Any further reparation payments, including the forced Greek loan, were postponed at the 1953 London debt conference until a permanent peace treaty was signed by the Allies and Germany – a peace treaty that is still outstanding. Berlin says the 1990 unification agreement, recognised by Greece, settled the matter for good.

Incompatible laws

However, the report highlights an incompatibility between Greek and German law on this matter. While Greek law and courts recognise wartime compensation both at state and individual level, this is not the case in Germany.

“German courts reject individual claims for compensation for war losses already in the preliminary phase,” said the report.

Greece is not the only country with outstanding war reparations claims with Germany. Poland’s ruling national conservative Law and Justice (PiS) party insists Berlin has outstanding reparations payments with Warsaw.

Germany denies these claims, too, pointing to two Polish renunciations of reparations in 1953 and 1970. But PiS officials insist these agreements are invalid as they were signed by the communist People’s Republic under pressure from the Soviet Union.

Unlike Poland, however, Greece never signed an agreement renouncing its reparation claims on Germany.
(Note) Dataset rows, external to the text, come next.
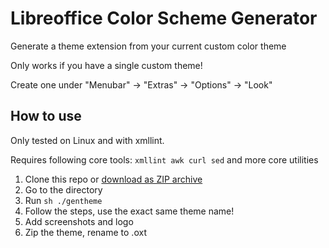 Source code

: # Libreoffice Color Scheme Generator

Generate a theme extension from your current custom color theme

Only works if you have a single custom theme!

Create one under "Menubar" -> "Extras" -> "Options" -> "Look"

## How to use

Only tested on Linux and with xmllint.

Requires following core tools: `xmllint awk curl sed` and more core utilities

1. Clone this repo or [download as ZIP archive](https://github.com/boredsquirrel/libreoffice-colorschemes/archive/refs/heads/main.zip)
2. Go to the directory
3. Run `sh ./gentheme`
4. Follow the steps, use the exact same theme name!
5. Add screenshots and logo
6. Zip the theme, rename to .oxt
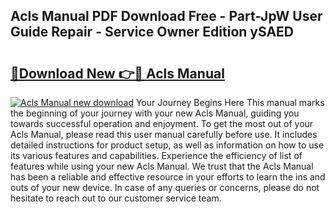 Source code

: ## Acls Manual PDF Download Free - Part-JpW User Guide Repair - Service Owner Edition ySAED

# <h2><a href="http://bc45389.oget.top/?id=Acls+Manual">🔗Download New 👉🔴 Acls Manual</a></h2>

[![Acls Manual new download](https://i.imgur.com/5g1atiW.png)](http://bc45389.oget.top/?id=Acls+Manual)
Your Journey Begins Here This manual marks the beginning of your journey with your new Acls Manual, guiding you towards successful operation and enjoyment. To get the most out of your Acls Manual, please read this user manual carefully before use. It includes detailed instructions for product setup, as well as information on how to use its various features and capabilities. Experience the efficiency of list of features while using your new Acls Manual. We trust that the Acls Manual has been a reliable and effective resource in your efforts to learn the ins and outs of your new device. In case of any queries or concerns, please do not hesitate to reach out to our customer service team.
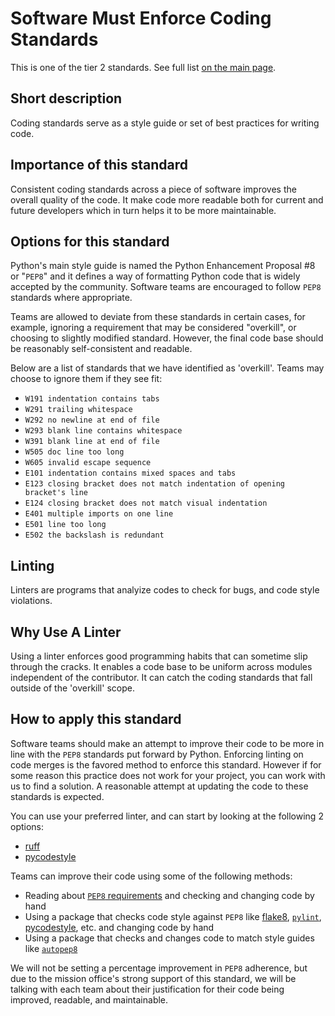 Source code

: # Software Must Enforce Coding Standards

This is one of the tier 2 standards. See full list [on the main page](../README.md).

## Short description

Coding standards serve as a style guide or set of best practices for writing code.

## Importance of this standard

Consistent coding standards across a piece of software improves the overall quality of the code. It make code more readable both for current and future developers which in turn helps it to be more maintainable.

## Options for this standard

Python's main style guide is named the Python Enhancement Proposal #8 or "`PEP8`" and it defines a way of formatting Python code that is widely accepted by the community. Software teams are encouraged to follow `PEP8` standards where appropriate.

Teams are allowed to deviate from these standards in certain cases, for example, ignoring a requirement that may be considered "overkill", or choosing to slightly modified standard. However, the final code base should be reasonably self-consistent and readable.

Below are a list of standards that we have identified as 'overkill'.  Teams may choose to ignore them if they see fit:
- `W191 indentation contains tabs`
- `W291 trailing whitespace`
- `W292 no newline at end of file`
- `W293 blank line contains whitespace`
- `W391 blank line at end of file`
- `W505 doc line too long`
- `W605 invalid escape sequence`
- `E101 indentation contains mixed spaces and tabs`
- `E123 closing bracket does not match indentation of opening bracket's line`
- `E124 closing bracket does not match visual indentation`
- `E401 multiple imports on one line`
- `E501 line too long`
- `E502 the backslash is redundant`

## Linting

Linters are programs that analyize codes to check for bugs, and code style violations.

## Why Use A Linter

Using a linter enforces good programming habits that can sometime slip through the cracks. It enables a code base to be uniform across modules independent of the contributor. It can catch the coding standards that fall outside of the 'overkill' scope.

## How to apply this standard

Software teams should make an attempt to improve their code to be more in line with the `PEP8` standards put forward by Python. Enforcing linting on code merges is the favored method to enforce this standard.  However if for some reason this practice does not work for your project, you can work with us to find a solution.  A reasonable attempt at updating the code to these standards is expected.  

You can use your preferred linter, and can start by looking at the following 2 options:

- [ruff](https://pypi.org/project/ruff/)
- [pycodestyle](https://pypi.org/project/pycodestyle/)

Teams can improve their code using some of the following methods:

- Reading about [`PEP8` requirements](https://www.python.org/dev/peps/pep-0008/) and checking and changing code by hand
- Using a package that checks code style against `PEP8` like [flake8](https://flake8.pycqa.org/en/latest/), [`pylint`](https://www.pylint.org/), [pycodestyle](https://pep8.readthedocs.io/en/latest/intro.html), etc. and changing code by hand
- Using a package that checks and changes code to match style guides like [`autopep8`](https://pep8.readthedocs.io/en/latest/intro.html)

We will not be setting a percentage improvement in `PEP8` adherence, but due to the mission office's strong support of this standard, we will be talking with each team about their justification for their code being improved, readable, and maintainable.
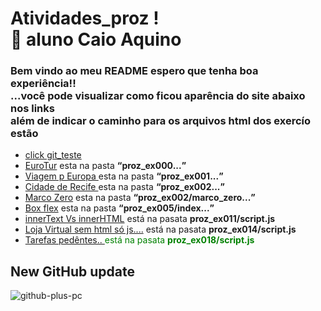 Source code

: # Atividades_proz ! <br>🚀 aluno Caio Aquino 
### Bem vindo ao meu README espero que tenha boa experiência!! <br> ...você pode visualizar como ficou aparência do site abaixo nos links <br>além de indicar o caminho para os arquivos html dos exercío estão
+ <a href="https://caioaquino29.github.io/atividades_proz/git_teste/index.html" target="blank" rel="next" >click git_teste</a>
+ <a href="https://caioaquino29.github.io/atividades_proz/proz_ex000/index.html">EuroTur</a> <span>esta na pasta <strong><q>proz_ex000...</q></strong></span>
+ <a href="https://caioaquino29.github.io/atividades_proz/proz_ex001/index.html">Viagem p Europa </a> <span>esta na pasta <strong><q>proz_ex001...</q></strong></span>
+ <a href="https://caioaquino29.github.io/atividades_proz/proz_ex002/index.html">Cidade de Recife  </a> <span>esta na pasta <strong><q>proz_ex002...</q></strong></span>
+ <a href="https://caioaquino29.github.io/atividades_proz/proz_ex002/marco_zero/marco_zero.html">Marco Zero</a> <span>esta na pasta <strong><q>proz_ex002/marco_zero...</q></strong></span>
+ <a href="https://caioaquino29.github.io/atividades_proz/proz_ex005/index.html">Box flex</a> <span>esta na pasta <strong><q>proz_ex005/index...</q></strong></span>
+ <a href='https://caioaquino29.github.io/atividades_proz/proz_ex011/index.html'> innerText Vs innerHTML</a><span> está na pasata <strong>proz_ex011/script.js</strong></span>
+ <a href='https://caioaquino29.github.io/atividades_proz/proz_ex014/index.html'> Loja Virtual sem html só js....</a><span> está na pasata <strong>proz_ex014/script.js</strong></span>
+ <a class='link' href='https://caioaquino29.github.io/atividades_proz/proz_ex018/index.html'> Tarefas pedêntes.. </a><span  style="color: green" > está na pasata <strong>proz_ex018/script.js</strong></span>






## New GitHub update

![github-plus-pc](https://github.com/caioaquino29/atividades_proz/assets/115197086/00261322-eb4f-4957-bebb-f18d50fc034c)
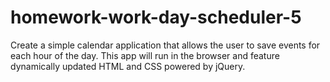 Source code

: # homework-work-day-scheduler-5
Create a simple calendar application that allows the user to save events for each hour of the day. This app will run in the browser and feature dynamically updated HTML and CSS powered by jQuery.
Some legal minds suggest this could be interpreted as an open claim while others insist that, almost 80 years on, its silence qualifies as a tacit consent.

“While there are no sound argumentation lines for Polish reparations claims, not even in the legal expert report of the Sejm [parliament],” the report concludes, “the situation regarding Greece is far less clear-cut”.

The Bundestag’s legal service suggested the matter should be regulated by the International Court of Justice (ICJ) in The Hague. But Niels Annen, junior minister at the federal foreign office, said that “none of the parties intends to refer the question of Greek reparations claims to the ICJ”.

Germany’s opposition Left Party, which commissioned the report, has called on the German government to respond to the Greek reparations demands and “no longer evade its historical responsibility”.